Assuming that we have normalized the pose of the face (or facial part), we can place a standard 2D resampling grid in the x, y plane (for example, it could be centered on the nose-tip) and resample the facial surface depth orthogonally to generate a resampled depth map. In many face recognition schemes, a standard size feature vector needs to be created and the standard resampling grid of size p × q = m creates this. For example, in [64], all 3D faces were sampled on a uniform x, y grid of 161 × 161 where the planar distance between adjacent pixels was 1 mm. Although the sampling rate was uniform in this case, subjects had a different number of points sampled on their faces, because of their different facial sizes. The resampling scheme employed cubic interpolation. In another approach, Pears et al. [72] used RBFs as implicit surface representations in order to resample 3D face scans.
An alternative way of resampling is to identify three non-collinear fiducial points on each scan and resample it such that the number of sample points between the fiducial points is constant. However, in doing this, we are discarding information contained within the absolute scale of the face, which often is useful for subject discrimination.
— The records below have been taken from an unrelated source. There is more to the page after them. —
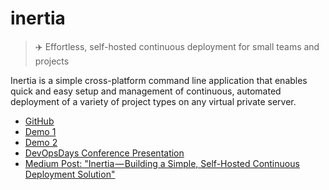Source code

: # inertia

> ✈️ Effortless, self-hosted continuous deployment for small teams and projects

Inertia is a simple cross-platform command line application that enables quick
and easy setup and management of continuous, automated deployment of a variety
of project types on any virtual private server. 

* [GitHub](https://github.com/ubclaunchpad/inertia)
* [Demo 1](https://slides.ubclaunchpad.com/projects/inertia/demo-1.pdf)
* [Demo 2](https://slides.ubclaunchpad.com/projects/inertia/demo-2.pdf)
* [DevOpsDays Conference Presentation](https://slides.ubclaunchpad.com/projects/inertia/devopsdays.pdf)
* [Medium Post: "Inertia — Building a Simple, Self-Hosted Continuous Deployment Solution"](https://medium.com/ubc-launch-pad-software-engineering-blog/building-continuous-deployment-87a2bd8eedbe)
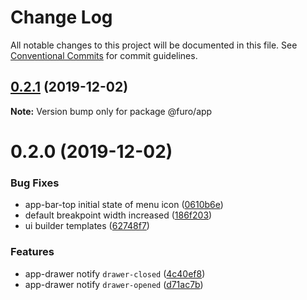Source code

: # Change Log

All notable changes to this project will be documented in this file.
See [Conventional Commits](https://conventionalcommits.org) for commit guidelines.

## [0.2.1](https://github.com/theNorstroem/FuroBaseComponents/compare/@furo/app@0.2.0...@furo/app@0.2.1) (2019-12-02)

**Note:** Version bump only for package @furo/app





# 0.2.0 (2019-12-02)


### Bug Fixes

* app-bar-top initial state of menu icon ([0610b6e](https://github.com/theNorstroem/FuroBaseComponents/commit/0610b6e))
* default breakpoint width increased ([186f203](https://github.com/theNorstroem/FuroBaseComponents/commit/186f203))
* ui builder templates ([62748f7](https://github.com/theNorstroem/FuroBaseComponents/commit/62748f7))


### Features

* app-drawer notify `drawer-closed` ([4c40ef8](https://github.com/theNorstroem/FuroBaseComponents/commit/4c40ef8))
* app-drawer notify `drawer-opened` ([d71ac7b](https://github.com/theNorstroem/FuroBaseComponents/commit/d71ac7b))
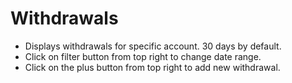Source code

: # **Withdrawals**

- Displays withdrawals for specific account. 30 days by default.
- Click on filter button from top right to change date range.
- Click on the plus button from top right to add new withdrawal.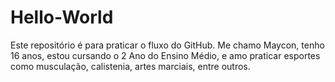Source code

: # Hello-World
Este repositório é para praticar o fluxo do GitHub.
Me chamo Maycon, tenho 16 anos, estou cursando o 2 Ano do Ensino Médio, e amo praticar esportes como musculação, calistenia, artes marciais, entre outros.
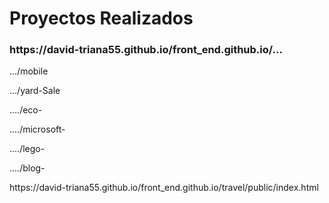 <h1>Proyectos Realizados</h1>

<h3>https://david-triana55.github.io/front_end.github.io/...</h3>
<p>.../mobile</p>
<p>.../yard-Sale</p>
<p>..../eco-</p>
<p>..../microsoft-</p>
<p>..../lego-</p>
<p>..../blog-</p>
<p>https://david-triana55.github.io/front_end.github.io/travel/public/index.html</p>
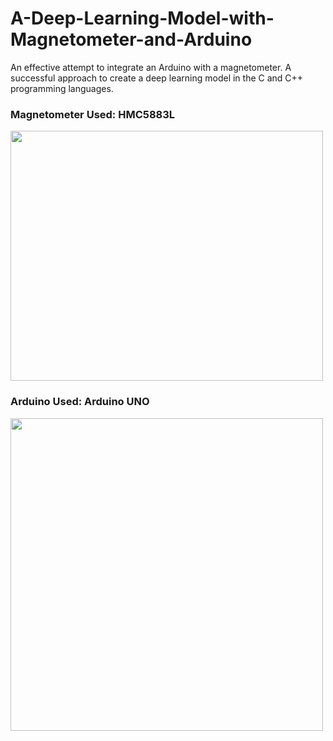 # A-Deep-Learning-Model-with-Magnetometer-and-Arduino 
An effective attempt to integrate an Arduino with a magnetometer. A successful approach to create a deep learning model in the C and C++ programming languages.

### Magnetometer Used: HMC5883L

<img src="https://pg-cdn-a2.datacaciques.com/17/04/26/76fy0ou8em3bj61o/628e046d0289c88f.jpg" width="500" height="400"/>

### Arduino Used: Arduino UNO
<img src="https://wolles-elektronikkiste.de/wp-content/uploads/2019/07/UNO_2.jpg" width="500"/>
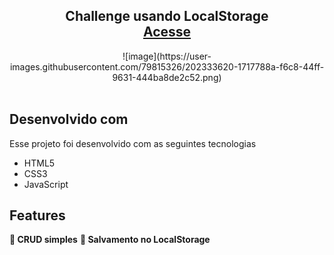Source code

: <h2 align="center">
  Challenge usando LocalStorage<br/>
  <a href="https://edson-araujo.github.io/challenge-LocalStorage-Alura/" target="_blank">Acesse</a>
</h2>

<div align="center">
  ![image](https://user-images.githubusercontent.com/79815326/202333620-1717788a-f6c8-44ff-9631-444ba8de2c52.png)
</div>

<br/>

## Desenvolvido com
Esse projeto foi desenvolvido com as seguintes tecnologias

- HTML5
- CSS3
- JavaScript

## Features

**📖 CRUD simples**
**📱 Salvamento no LocalStorage**
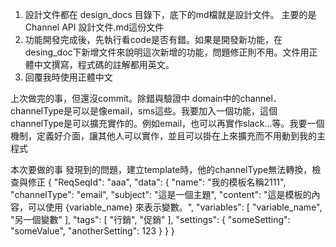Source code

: 1. 設計文件都在 design_docs 目錄下，底下的md檔就是設計文件。 主要的是Channel API 設計文件.md這份文件
2. 功能開發完成後，先執行看code是否有錯。如果是開發新功能，在desing_doc下新增文件來說明這次新增的功能，問題修正則不用。文件用正體中文撰寫，程式碼的註解都用英文。
3. 回覆我時使用正體中文

上次做完的事，但還沒commit。除錯與驗證中
domain中的channel．channelType是可以是像email，sms這些。我要加入一個功能，這個channelType是可以擴充實作的。例如email，也可以再實作slack...等。我要一個機制，定義好介面，讓其他人可以實作，並且可以掛在上來擴充而不用動到我的主程式

本次要做的事
發現到的問題，建立template時，他的channelType無法轉換，檢查與修正
{
  "ReqSeqId": "aaa",
  "data": {
    "name": "我的模板名稱2111",
    "channelType": "email",
    "subject": "這是一個主題",
    "content": "這是模板的內容，可以使用 {variable_name} 來表示變數。",
    "variables": [
      "variable_name",
      "另一個變數"
    ],
    "tags": [
      "行銷",
      "促銷"
    ],
    "settings": {
      "someSetting": "someValue",
      "anotherSetting": 123
    }
  }
}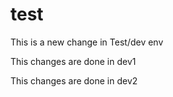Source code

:# test

This is a new change in Test/dev env

This changes are done in dev1

This changes are done in dev2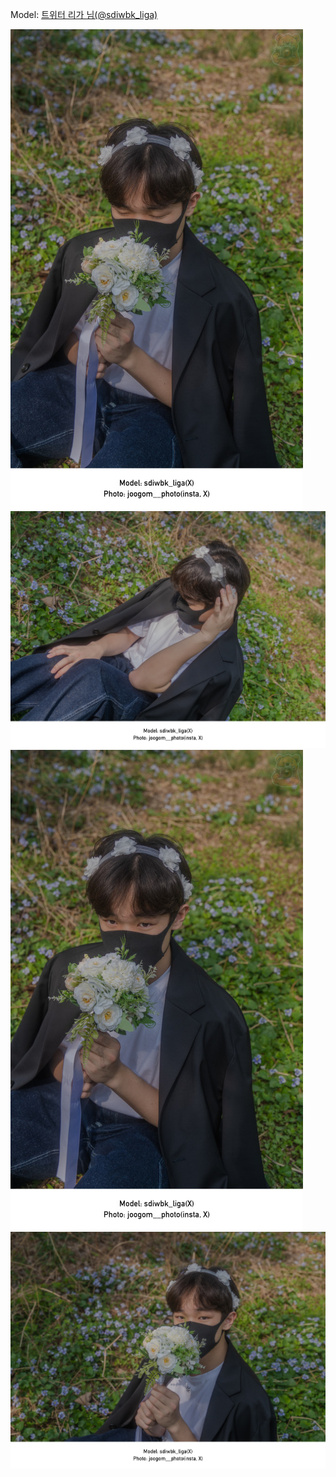 ﻿---
dddd: 2024.04.07 양시숲 벚꽃
nickname: 리가
sns_type: x
sns_id: sdiwbk_liga
---

<a name="sdiwbk_liga"></a>
Model: <a href="https://x.com/sdiwbk_liga" target="_blank">트위터 리가 님(@sdiwbk_liga)</a>

![DSC09619-2.jpg](/assets/img/2024/04-07/리가/DSC09619-2.jpg)
![DSC09621-2.jpg](/assets/img/2024/04-07/리가/DSC09621-2.jpg)
![MTXXMR20240408202021826.jpg](/assets/img/2024/04-07/리가/MTXXMR20240408202021826.jpg)
![MTXXMR20240408202124268.jpg](/assets/img/2024/04-07/리가/MTXXMR20240408202124268.jpg)
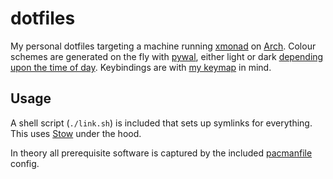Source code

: # dotfiles

My personal dotfiles targeting a machine running [xmonad](https://xmonad.org) on [Arch](https://archlinux.org). Colour schemes are generated on the fly with [pywal](https://github.com/dylanaraps/pywal), either light or dark [depending upon the time of day](https://github.com/samhh/dotfiles/blob/master/home/scripts/wallpaper.sh). Keybindings are with [my keymap](https://git.sr.ht/~samhh/qmk_firmware/tree/samhh/item/keyboards/ergodox_ez/keymaps/samhh/README.md) in mind.

## Usage

A shell script (`./link.sh`) is included that sets up symlinks for everything. This uses [Stow](https://www.gnu.org/software/stow/) under the hood.

In theory all prerequisite software is captured by the included [pacmanfile](https://github.com/mastertinner/pacmanfile) config.

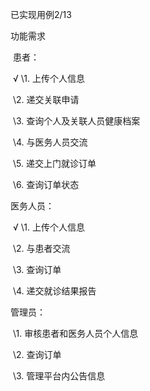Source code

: 已实现用例2/13

功能需求

​      患者：

​       √     \1.     上传个人信息

​            \2.     递交关联申请

​            \3.     查询个人及关联人员健康档案

​            \4.     与医务人员交流

​            \5.     递交上门就诊订单

​            \6.     查询订单状态

医务人员：

​       √     \1.     上传个人信息

​            \2.     与患者交流

​            \3.     查询订单

​            \4.     递交就诊结果报告

管理员：

​            \1.     审核患者和医务人员个人信息

​            \2.     查询订单

​            \3.     管理平台内公告信息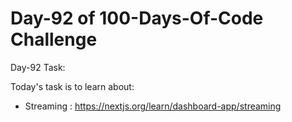 # Day-92 of 100-Days-Of-Code Challenge

Day-92 Task:

Today's task is to learn about:

* Streaming : https://nextjs.org/learn/dashboard-app/streaming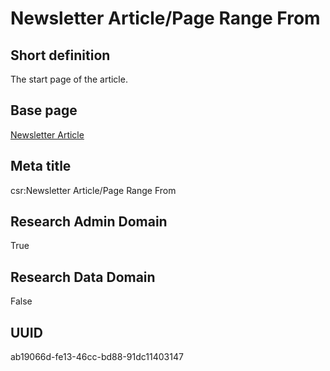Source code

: # Newsletter Article/Page Range From
## Short definition
The start page of the article.
## Base page
[Newsletter Article](https://github.com/EuroCRIS/CASRAI-Dictionairies/blob/main/Objects/Newsletter%20Article.md)
## Meta title
csr:Newsletter Article/Page Range From
## Research Admin Domain
True
## Research Data Domain
False
## UUID
ab19066d-fe13-46cc-bd88-91dc11403147
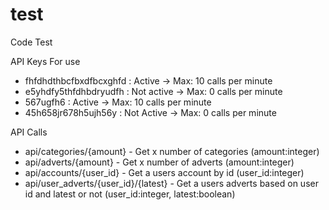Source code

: # test

Code Test

API Keys For use

- fhfdhdthbcfbxdfbcxghfd : Active -> Max: 10 calls per minute
- e5yhdfy5thfdhbdryudfh : Not active -> Max: 0 calls per minute
- 567ugfh6 : Active -> Max: 10 calls per minute
- 45h658jr678h5ujh56y : Not Active -> Max: 0 calls per minute

API Calls
- api/categories/{amount} - Get x number of categories (amount:integer)
- api/adverts/{amount} - Get x number of adverts (amount:integer)
- api/accounts/{user_id} - Get a users account by id (user_id:integer)
- api/user_adverts/{user_id}/{latest} - Get a users adverts based on user id and latest or not (user_id:integer, latest:boolean)
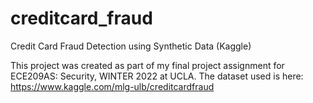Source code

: # creditcard_fraud
Credit Card Fraud Detection using Synthetic Data (Kaggle)

This project was created as part of my final project assignment for ECE209AS: Security, WINTER 2022 at UCLA.
The dataset used is here: https://www.kaggle.com/mlg-ulb/creditcardfraud
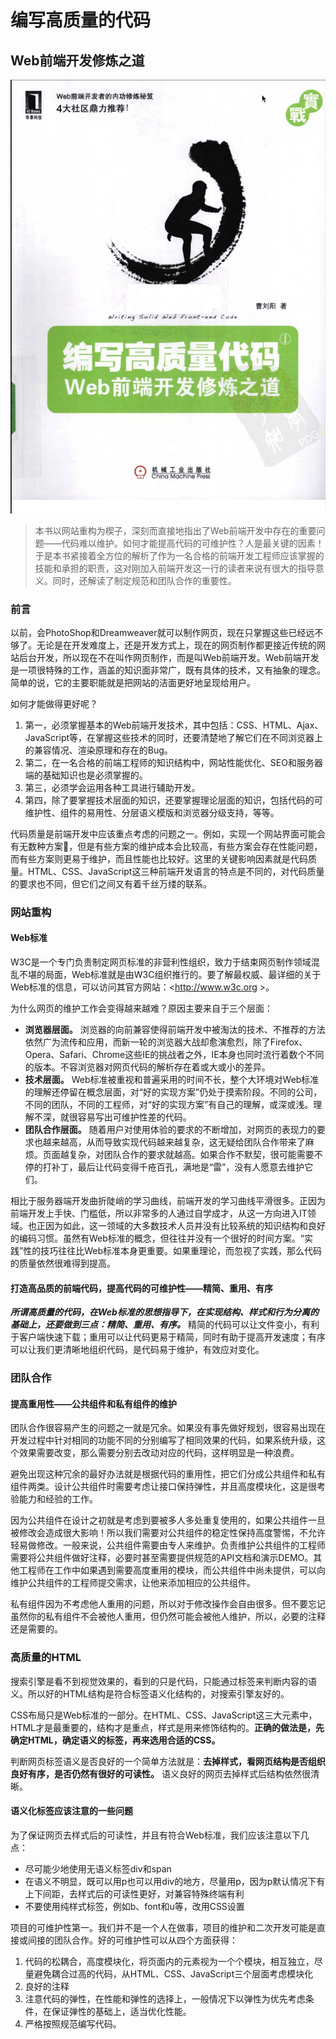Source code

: # 编写高质量的代码

## Web前端开发修炼之道

![编写高质量的代码](img/photo.jpg)

> 本书以网站重构为楔子，深刻而直接地指出了Web前端开发中存在的重要问题——代码难以维护。如何才能提高代码的可维护性？人是最关键的因素！于是本书紧接着全方位的解析了作为一名合格的前端开发工程师应该掌握的技能和承担的职责，这对刚加入前端开发这一行的读者来说有很大的指导意义。同时，还解读了制定规范和团队合作的重要性。

### 前言



以前，会PhotoShop和Dreamweaver就可以制作网页，现在只掌握这些已经远不够了。无论是在开发难度上，还是开发方式上，现在的网页制作都更接近传统的网站后台开发，所以现在不在叫作网页制作，而是叫Web前端开发。Web前端开发是一项很特殊的工作，涵盖的知识面非常广，既有具体的技术，又有抽象的理念。简单的说，它的主要职能就是把网站的洁面更好地呈现给用户。

如何才能做得更好呢？

1. 第一，必须掌握基本的Web前端开发技术，其中包括：CSS、HTML、Ajax、JavaScript等，在掌握这些技术的同时，还要清楚地了解它们在不同浏览器上的兼容情况、渲染原理和存在的Bug。
2. 第二，在一名合格的前端工程师的知识结构中，网站性能优化、SEO和服务器端的基础知识也是必须掌握的。
3. 第三，必须学会运用各种工具进行辅助开发。
4. 第四，除了要掌握技术层面的知识，还要掌握理论层面的知识，包括代码的可维护性、组件的易用性、分层语义模版和浏览器分级支持，等等。

代码质量是前端开发中应该重点考虑的问题之一。例如，实现一个网站界面可能会有无数种方案，但是有些方案的维护成本会比较高，有些方案会存在性能问题，而有些方案则更易于维护，而且性能也比较好。这里的关键影响因素就是代码质量。HTML、CSS、JavaScript这三种前端开发语言的特点是不同的，对代码质量的要求也不同，但它们之间又有着千丝万缕的联系。

### 网站重构

#### Web标准

W3C是一个专门负责制定网页标准的非营利性组织，致力于结束网页制作领域混乱不堪的局面，Web标准就是由W3C组织推行的。要了解最权威、最详细的关于Web标准的信息，可以访问其官方网站：<http://www.w3c.org >。

为什么网页的维护工作会变得越来越难？原因主要来自于三个层面：

+ **浏览器层面。** 浏览器的向前兼容使得前端开发中被淘汰的技术、不推荐的方法依然广为流传和应用，而新一轮的浏览器大战却愈演愈烈，除了Firefox、Opera、Safari、Chrome这些IE的挑战者之外，IE本身也同时流行着数个不同的版本。不容浏览器对网页代码的解析存在着或大或小的差异。
+ **技术层面。** Web标准被重视和普遍采用的时间不长，整个大环境对Web标准的理解还停留在概念层面，对“好的实现方案”仍处于摸索阶段。不同的公司，不同的团队，不同的工程师，对“好的实现方案”有自己的理解，或深或浅。理解不深，就很容易写出可维护性差的代码。
+ **团队合作层面。** 随着用户对使用体验的要求的不断增加，对网页的表现力的要求也越来越高，从而导致实现代码越来越复杂，这无疑给团队合作带来了麻烦。页面越复杂，对团队合作的要求就越高。如果合作不默契，很可能需要不停的打补丁，最后让代码变得千疮百孔，满地是“雷”，没有人愿意去维护它们。

相比于服务器端开发曲折陡峭的学习曲线，前端开发的学习曲线平滑很多。正因为前端开发上手快、门槛低，所以非常多的人通过自学成才，从这一方向进入IT领域。也正因为如此，这一领域的大多数技术人员并没有比较系统的知识结构和良好的编码习惯。虽然有Web标准的概念，但往往并没有一个很好的时间方案。“实践”性的技巧往往比Web标准本身更重要。如果重理论，而忽视了实践，那么代码的质量依然很难得到提高。



#### 打造高品质的前端代码，提高代码的可维护性——精简、重用、有序

***所谓高质量的代码，在Web标准的思想指导下，在实现结构、样式和行为分离的基础上，还要做到三点：精简、重用、有序。*** 精简的代码可以让文件变小，有利于客户端快速下载；重用可以让代码更易于精简，同时有助于提高开发速度；有序可以让我们更清晰地组织代码，是代码易于维护，有效应对变化。

### 团队合作

#### 提高重用性——公共组件和私有组件的维护

团队合作很容易产生的问题之一就是冗余。如果没有事先做好规划，很容易出现在开发过程中针对相同的功能不同的分别编写了相同效果的代码，如果系统升级，这个效果需要改变，那么需要分别去改动对应的代码，这样明显是一种浪费。

避免出现这种冗余的最好办法就是根据代码的重用性，把它们分成公共组件和私有组件两类。设计公共组件时需要考虑让接口保持弹性，并且高度模块化，这是很考验能力和经验的工作。

因为公共组件在设计之初就是考虑到要被多人多处重复使用的，如果公共组件一旦被修改会造成很大影响！所以我们需要对公共组件的稳定性保持高度警惕，不允许轻易做修改。一般来说，公共组件需要由专人来维护。负责维护公共组件的工程师需要将公共组件做好注释，必要时甚至需要提供规范的API文档和演示DEMO。其他工程师在工作中如果遇到需要高度重用的模块，而公共组件中尚未提供，可以向维护公共组件的工程师提交需求，让他来添加相应的公共组件。

私有组件因为不考虑他人重用的问题，所以对于修改操作会自由很多。但不要忘记虽然你的私有组件不会被他人重用，但仍然可能会被他人维护，所以，必要的注释还是需要的。

### 高质量的HTML

搜索引擎是看不到视觉效果的，看到的只是代码，只能通过标签来判断内容的语义。所以好的HTML结构是符合标签语义化结构的，对搜索引擎友好的。

CSS布局只是Web标准的一部分。在HTML、CSS、JavaScript这三大元素中，HTML才是最重要的，结构才是重点，样式是用来修饰结构的。**正确的做法是，先确定HTML，确定语义的标签，再来选用合适的CSS。**

判断网页标签语义是否良好的一个简单方法就是：**去掉样式，看网页结构是否组织良好有序，是否仍然有很好的可读性。** 语义良好的网页去掉样式后结构依然很清晰。

#### 语义化标签应该注意的一些问题

为了保证网页去样式后的可读性，并且有符合Web标准，我们应该注意以下几点：

+ 尽可能少地使用无语义标签div和span
+ 在语义不明显，既可以用p也可以用div的地方，尽量用p，因为p默认情况下有上下间距，去样式后的可读性更好，对兼容特殊终端有利
+ 不要使用纯样式标签，例如b、font和u等，改用CSS设置

项目的可维护性第一。我们并不是一个人在做事，项目的维护和二次开发可能是直接或间接的团队合作。好的可维护性可以从四个方面获得：

1. 代码的松耦合，高度模块化，将页面内的元素视为一个个模块，相互独立，尽量避免耦合过高的代码，从HTML、CSS、JavaScript三个层面考虑模块化
2. 良好的注释
3. 注意代码的弹性，在性能和弹性的选择上，一般情况下以弹性为优先考虑条件，在保证弹性的基础上，适当优化性能。
4. 严格按照规范编写代码。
8.5.7 Feature Extraction on Facial Surfaces
Depth maps may not be the ideal representations for 3D face recognition because they are quite sensitive to pose. Although the pose of 3D faces can be normalized with better accuracy compared to 2D images, the normalization is never perfect. For this reason it is usually preferable to extract features that are less sensitive to pose before applying holistic approaches. The choice of features extracted is crucial to the system performance and is often a trade-off between invariance properties and the richness of information required for discrimination. Example ‘features’ include the raw depth values themselves, normals, curvatures, spin images [49], 3D adaptations of the Scale-Invariant Feature Transform (SIFT) descriptor [57] and many others. More detail on features can be found in Chaps. 5 and 7.